Working group would increase support for low-income students, mandate substantial meal plan

By
Senior Staff Writer
Wednesday, March 21, 2018

​Several administrators attended the Undergraduate Council of Students’ general body meeting Wednesday to discuss a working group proposal that would increase support for students whose financial aid packages include no expected “parent contribution,” according to text of the revised draft distributed at the meeting.

The proposal, which was also discussed at yesterday’s Brown University Community Council meeting, aims to address two issues: “food insecurity” and “insufficient funds for books,” according to the draft.

The University is “in a period of gathering feedback,” and expects to announce a plan for the 2018-19 academic year “that encompasses these proposals” soon, Director of News and Editorial Development Brian Clark wrote in an email to The Herald.

“We were thinking about our values as an institution and what (we can) really do within the law, within our means as a university that’s also sustainable,” said Vernicia Elie, assistant dean for financial advising. “We don’t want students to worry about food, we don’t want students to worry about books or supplies, but we’re starting with books.”

These measures would first be implemented for students in the lowest income group “knowing that (the issue) is probably broader,” Provost Richard Locke P’18 said, adding that the University would look to expand these programs to other students on financial aid after evaluating their effectiveness.

Locke assembled a working group to address the challenges that low-income students face at the University after he received input from students, including UCS President Chelse-Amoy Steele ’18 and Jonathan Jaramillo ’18, in fall 2017.

The University has yet to finalize the details for a textbook purchasing program, but would like to “have sort of a card that people could swipe (to) make sure that everyone has the books that they need for their classes,” Locke said.

“We’re prioritizing a system that doesn’t really force anyone to out themselves,” Jaramillo said. “But also there is a return policy that comes with this, so that (these students) can take full advantage during shopping period.”

Another element of the working group proposal that was discussed would require all first-year students to be on one of the two most substantial meal plans: the 20 meals per week plan or the Flex 460 meal plan, Elie said. The University would make this a requirement for all first-years regardless of socio-economic background “to try to prevent stigma” against low-income students, Locke said.

To further evaluate the question of food security among undergraduates, the proposal submits that the University establish an additional working group, which would consider issues that include whether to create a system for students with extra meal swipes to donate them to students in need, said Chief of Staff to the Provost Marisa Quinn.
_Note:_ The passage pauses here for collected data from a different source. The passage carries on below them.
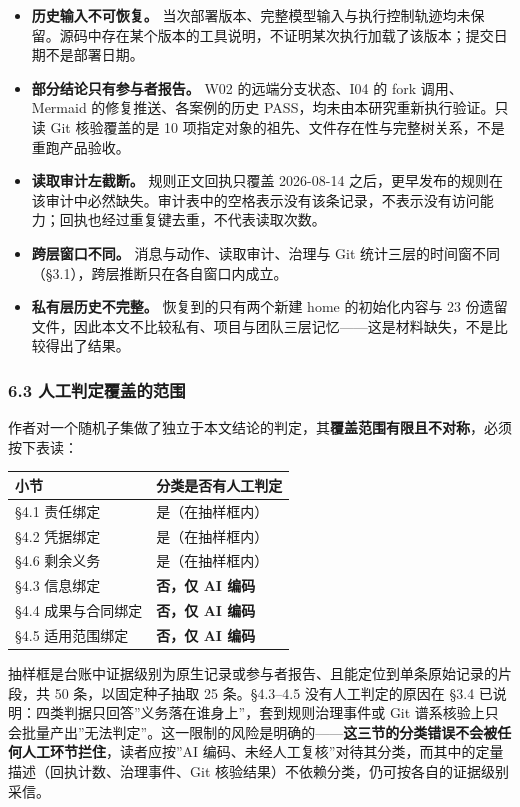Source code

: \documentclass[
]{article}
\newcounter{none} %
\providecommand{\tightlist}{%
  \setlength{\itemsep}{0pt}\setlength{\parskip}{0pt}}
\begin{document}
\begin{itemize}
\tightlist
\item
  \textbf{历史输入不可恢复。}
  当次部署版本、完整模型输入与执行控制轨迹均未保留。源码中存在某个版本的工具说明，不证明某次执行加载了该版本；提交日期不是部署日期。
\item
  \textbf{部分结论只有参与者报告。} W02 的远端分支状态、I04 的 fork
  调用、Mermaid 的修复推送、各案例的历史
  PASS，均未由本研究重新执行验证。只读 Git 核验覆盖的是 10
  项指定对象的祖先、文件存在性与完整树关系，不是重跑产品验收。
\item
  \textbf{读取审计左截断。} 规则正文回执只覆盖 2026-08-14
  之后，更早发布的规则在该审计中必然缺失。审计表中的空格表示没有该条记录，不表示没有访问能力；回执也经过重复键去重，不代表读取次数。
\item
  \textbf{跨层窗口不同。} 消息与动作、读取审计、治理与 Git
  统计三层的时间窗不同（§3.1），跨层推断只在各自窗口内成立。
\item
  \textbf{私有层历史不完整。} 恢复到的只有两个新建 home 的初始化内容与
  23
  份遗留文件，因此本文不比较私有、项目与团队三层记忆------这是材料缺失，不是比较得出了结果。
\end{itemize}

\subsubsection{6.3
人工判定覆盖的范围}\label{ux4ebaux5de5ux5224ux5b9aux8986ux76d6ux7684ux8303ux56f4}

作者对一个随机子集做了独立于本文结论的判定，其\textbf{覆盖范围有限且不对称}，必须按下表读：

{\def\LTcaptype{none} %
\begin{longtable}[]{@{}ll@{}}
\toprule\noalign{}
小节 & 分类是否有人工判定 \\
\midrule\noalign{}
\endhead
\bottomrule\noalign{}
\endlastfoot
§4.1 责任绑定 & 是（在抽样框内） \\
§4.2 凭据绑定 & 是（在抽样框内） \\
§4.6 剩余义务 & 是（在抽样框内） \\
§4.3 信息绑定 & \textbf{否，仅 AI 编码} \\
§4.4 成果与合同绑定 & \textbf{否，仅 AI 编码} \\
§4.5 适用范围绑定 & \textbf{否，仅 AI 编码} \\
\end{longtable}
}

抽样框是台账中证据级别为原生记录或参与者报告、且能定位到单条原始记录的片段，共
50 条，以固定种子抽取 25 条。§4.3--4.5 没有人工判定的原因在 §3.4
已说明：四类判据只回答''义务落在谁身上''，套到规则治理事件或 Git
谱系核验上只会批量产出''无法判定''。这一限制的风险是明确的------\textbf{这三节的分类错误不会被任何人工环节拦住}，读者应按''AI
编码、未经人工复核''对待其分类，而其中的定量描述（回执计数、治理事件、Git
核验结果）不依赖分类，仍可按各自的证据级别采信。
\end{document}
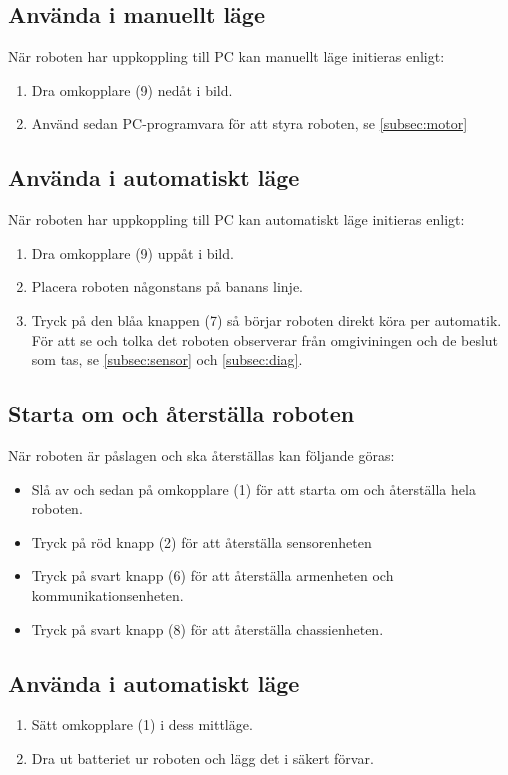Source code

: \documentclass[a4paper,12pt]{article}
\begin{document}
\subsection{Använda i manuellt läge}
När roboten har uppkoppling till PC kan manuellt läge initieras enligt:
\begin{enumerate}
    \item Dra omkopplare (9) nedåt i bild.
    \item Använd sedan PC-programvara för att styra roboten, se \ref{subsec:motor}
\end{enumerate}

\subsection{Använda i automatiskt läge}
När roboten har uppkoppling till PC kan automatiskt läge initieras enligt:
\begin{enumerate}
    \item Dra omkopplare (9) uppåt i bild.
    \item Placera roboten någonstans på banans linje. 
    \item Tryck på den blåa knappen (7) så börjar roboten direkt köra per automatik. För att se och tolka det roboten observerar från omgiviningen och de beslut som tas, se \ref{subsec:sensor} och \ref{subsec:diag}.
\end{enumerate}

\subsection{Starta om och återställa roboten}
När roboten är påslagen och ska återställas kan följande göras:
\begin{itemize}
\item Slå av och sedan på omkopplare (1) för att starta om och återställa hela roboten.
\item Tryck på röd knapp (2) för att återställa sensorenheten
\item Tryck på svart knapp (6) för att återställa armenheten och kommunikationsenheten.
\item Tryck på svart knapp (8) för att återställa chassienheten. 
\end{itemize}

\subsection{Använda i automatiskt läge}
\begin{enumerate}
    \item Sätt omkopplare (1) i dess mittläge.
    \item Dra ut batteriet ur roboten och lägg det i säkert förvar.
\end{enumerate}
\end{document}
Quinn, Locke, Elie and Dean of Financial Aid Jim Tilton emphasized that this proposal is insufficient in terms of addressing all of the obstacles that low-income students at the University may face, and said they would continue to seek new ways to support these students.

“If you’re a student here, you shouldn’t have to worry about where your next meal is coming (from),” Locke said. “If you’re a student here, you should have access to the books that you need to excel here.”

Voting for positions on the Undergraduate Council of Students and the Undergraduate Finance Board closes today at noon. Results will be announced at 10 p.m. on the steps of the Stephen Roberts ’62 Campus Center.